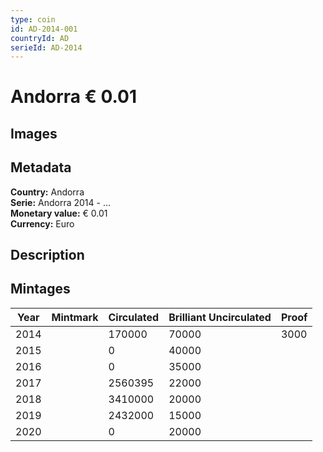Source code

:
```yaml
---
type: coin
id: AD-2014-001
countryId: AD
serieId: AD-2014
---
```


# Andorra € 0.01

## Images


## Metadata

**Country:** Andorra\
**Serie:** Andorra 2014 - ...\
**Monetary value:** € 0.01\
**Currency:** Euro

## Description


## Mintages
| Year | Mintmark | Circulated | Brilliant Uncirculated | Proof |
| ---- | -------- | ---------- | ---------------------- | ----- |
| 2014 |  | 170000| 70000 | 3000 |
| 2015 |  | 0| 40000 |  |
| 2016 |  | 0| 35000 |  |
| 2017 |  | 2560395| 22000 |  |
| 2018 |  | 3410000| 20000 |  |
| 2019 |  | 2432000| 15000 |  |
| 2020 |  | 0| 20000 |  |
★ ★ ★
HOW TO COMPLETE THIS TASK> Output each record above exactly as written. Skip any pictures.

TASK OUTPUT>
Source code

:
```yaml
---
type: coin
id: AD-2014-001
countryId: AD
serieId: AD-2014
---
```


# Andorra € 0.01

## Images


## Metadata

**Country:** Andorra\
**Serie:** Andorra 2014 - ...\
**Monetary value:** € 0.01\
**Currency:** Euro

## Description


## Mintages
| Year | Mintmark | Circulated | Brilliant Uncirculated | Proof |
| ---- | -------- | ---------- | ---------------------- | ----- |
| 2014 |  | 170000| 70000 | 3000 |
| 2015 |  | 0| 40000 |  |
| 2016 |  | 0| 35000 |  |
| 2017 |  | 2560395| 22000 |  |
| 2018 |  | 3410000| 20000 |  |
| 2019 |  | 2432000| 15000 |  |
| 2020 |  | 0| 20000 |  |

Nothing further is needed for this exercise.